De plus, Anna et son mari s’étaient mis d’accord pour accoucher ensemble, et les obstétriciens n’aiment pas les étrangers dans la salle d’opération. Le travail d’Anna a commencé tard dans la soirée ; son mari a été prévenu immédiatement et est arrivé littéralement en vingt minutes. Comme Anna n’en était pas à son premier accouchement, elle savait ce qu’on attendait d’elle, a agi avec retenue et raison et, à quatre heures du matin, le premier bébé est né.
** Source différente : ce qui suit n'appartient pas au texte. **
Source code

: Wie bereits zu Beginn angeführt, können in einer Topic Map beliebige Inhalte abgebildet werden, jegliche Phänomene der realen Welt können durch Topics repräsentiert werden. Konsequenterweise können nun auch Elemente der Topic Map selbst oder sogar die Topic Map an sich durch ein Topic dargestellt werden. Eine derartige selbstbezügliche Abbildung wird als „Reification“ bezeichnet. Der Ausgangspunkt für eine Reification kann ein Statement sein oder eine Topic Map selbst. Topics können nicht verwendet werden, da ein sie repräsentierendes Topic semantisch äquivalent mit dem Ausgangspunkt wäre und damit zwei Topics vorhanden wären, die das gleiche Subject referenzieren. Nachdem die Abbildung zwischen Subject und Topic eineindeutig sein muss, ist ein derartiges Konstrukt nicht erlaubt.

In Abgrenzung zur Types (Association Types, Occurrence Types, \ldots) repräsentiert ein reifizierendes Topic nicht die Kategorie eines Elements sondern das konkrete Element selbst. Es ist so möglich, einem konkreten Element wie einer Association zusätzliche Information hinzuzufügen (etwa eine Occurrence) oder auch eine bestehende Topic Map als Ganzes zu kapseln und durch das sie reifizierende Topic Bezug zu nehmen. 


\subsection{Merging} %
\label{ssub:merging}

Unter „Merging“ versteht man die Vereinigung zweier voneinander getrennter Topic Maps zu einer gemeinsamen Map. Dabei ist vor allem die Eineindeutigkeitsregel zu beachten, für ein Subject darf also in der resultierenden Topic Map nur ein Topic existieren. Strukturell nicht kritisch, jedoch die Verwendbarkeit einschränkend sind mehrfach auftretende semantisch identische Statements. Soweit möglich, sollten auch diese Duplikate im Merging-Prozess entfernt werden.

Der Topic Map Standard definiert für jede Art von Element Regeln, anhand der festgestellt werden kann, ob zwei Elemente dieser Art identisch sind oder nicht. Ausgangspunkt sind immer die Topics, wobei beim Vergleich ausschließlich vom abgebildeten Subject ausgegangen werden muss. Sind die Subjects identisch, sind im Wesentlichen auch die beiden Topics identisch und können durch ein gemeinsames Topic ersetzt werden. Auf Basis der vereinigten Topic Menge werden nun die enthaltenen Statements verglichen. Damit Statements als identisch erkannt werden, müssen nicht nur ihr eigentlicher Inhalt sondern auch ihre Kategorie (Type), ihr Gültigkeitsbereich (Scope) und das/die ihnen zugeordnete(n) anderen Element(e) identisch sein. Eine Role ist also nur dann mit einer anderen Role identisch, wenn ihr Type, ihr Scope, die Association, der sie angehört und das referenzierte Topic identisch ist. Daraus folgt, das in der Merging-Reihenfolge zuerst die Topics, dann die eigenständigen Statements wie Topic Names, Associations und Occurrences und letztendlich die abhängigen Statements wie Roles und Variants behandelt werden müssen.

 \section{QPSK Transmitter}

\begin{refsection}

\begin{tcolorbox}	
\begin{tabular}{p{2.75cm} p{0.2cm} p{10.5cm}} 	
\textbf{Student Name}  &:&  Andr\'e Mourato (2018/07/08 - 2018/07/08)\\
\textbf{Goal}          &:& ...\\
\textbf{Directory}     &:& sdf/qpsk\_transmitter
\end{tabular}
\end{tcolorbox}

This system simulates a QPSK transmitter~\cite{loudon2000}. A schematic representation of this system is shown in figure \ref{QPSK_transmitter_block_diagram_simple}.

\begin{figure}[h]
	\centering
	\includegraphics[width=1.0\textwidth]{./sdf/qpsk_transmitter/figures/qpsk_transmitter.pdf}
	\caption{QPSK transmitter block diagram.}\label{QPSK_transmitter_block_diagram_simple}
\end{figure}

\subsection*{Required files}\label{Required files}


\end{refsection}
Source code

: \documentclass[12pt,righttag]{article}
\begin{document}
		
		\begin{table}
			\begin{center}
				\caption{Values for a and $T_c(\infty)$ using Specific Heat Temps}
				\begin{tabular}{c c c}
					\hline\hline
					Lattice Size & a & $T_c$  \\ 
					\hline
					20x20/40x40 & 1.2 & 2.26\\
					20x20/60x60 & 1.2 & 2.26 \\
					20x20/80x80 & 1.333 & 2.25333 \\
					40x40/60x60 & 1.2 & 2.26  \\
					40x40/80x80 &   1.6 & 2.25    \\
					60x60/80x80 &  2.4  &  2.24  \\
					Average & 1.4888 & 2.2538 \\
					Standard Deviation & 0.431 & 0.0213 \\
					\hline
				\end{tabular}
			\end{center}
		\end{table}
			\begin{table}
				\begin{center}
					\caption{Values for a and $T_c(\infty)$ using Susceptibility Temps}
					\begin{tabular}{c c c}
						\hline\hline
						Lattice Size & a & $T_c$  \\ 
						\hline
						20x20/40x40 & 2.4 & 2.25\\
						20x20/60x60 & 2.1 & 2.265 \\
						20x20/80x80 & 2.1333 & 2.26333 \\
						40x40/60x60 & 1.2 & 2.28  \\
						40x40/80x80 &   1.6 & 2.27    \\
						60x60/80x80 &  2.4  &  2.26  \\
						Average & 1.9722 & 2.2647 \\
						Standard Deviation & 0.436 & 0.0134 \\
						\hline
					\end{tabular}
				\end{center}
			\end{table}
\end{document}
Le bébé a immédiatement crié et la sage-femme l’a félicitée pour la naissance de sa première fille. Cependant, au lieu de sa joie habituelle, le père a forcé un sourire et s’est immédiatement tourné vers sa femme. Dix minutes plus tard, une deuxième petite fille est née. La femme souriait joyeusement, mais le père a fondu en larmes et n’a pas semblé être sous le coup de l’émotion. Bien sûr, tout le monde a froncé les sourcils, mais la femme s’est contentée de faire un signe de la main et de dire :
-Ne faites pas attention, il passera dans une heure. Ce sont nos cinquièmes jumeaux et encore des filles. Il voulait vraiment au moins un garçon, mais ce n’est pas arrivé, alors il est contrarié. Mais il aime ses filles, donc tout ira bien.
Et en effet, en voyant le lendemain, devant la fenêtre de la maternité, une foule d’adorables filles conduites par leur père, attachant des ballons et criant à leur mère qu’elles l’aimaient, nous avons réalisé que tout allait vraiment bien dans cette famille. Mais nous avons eu de la peine pour le père.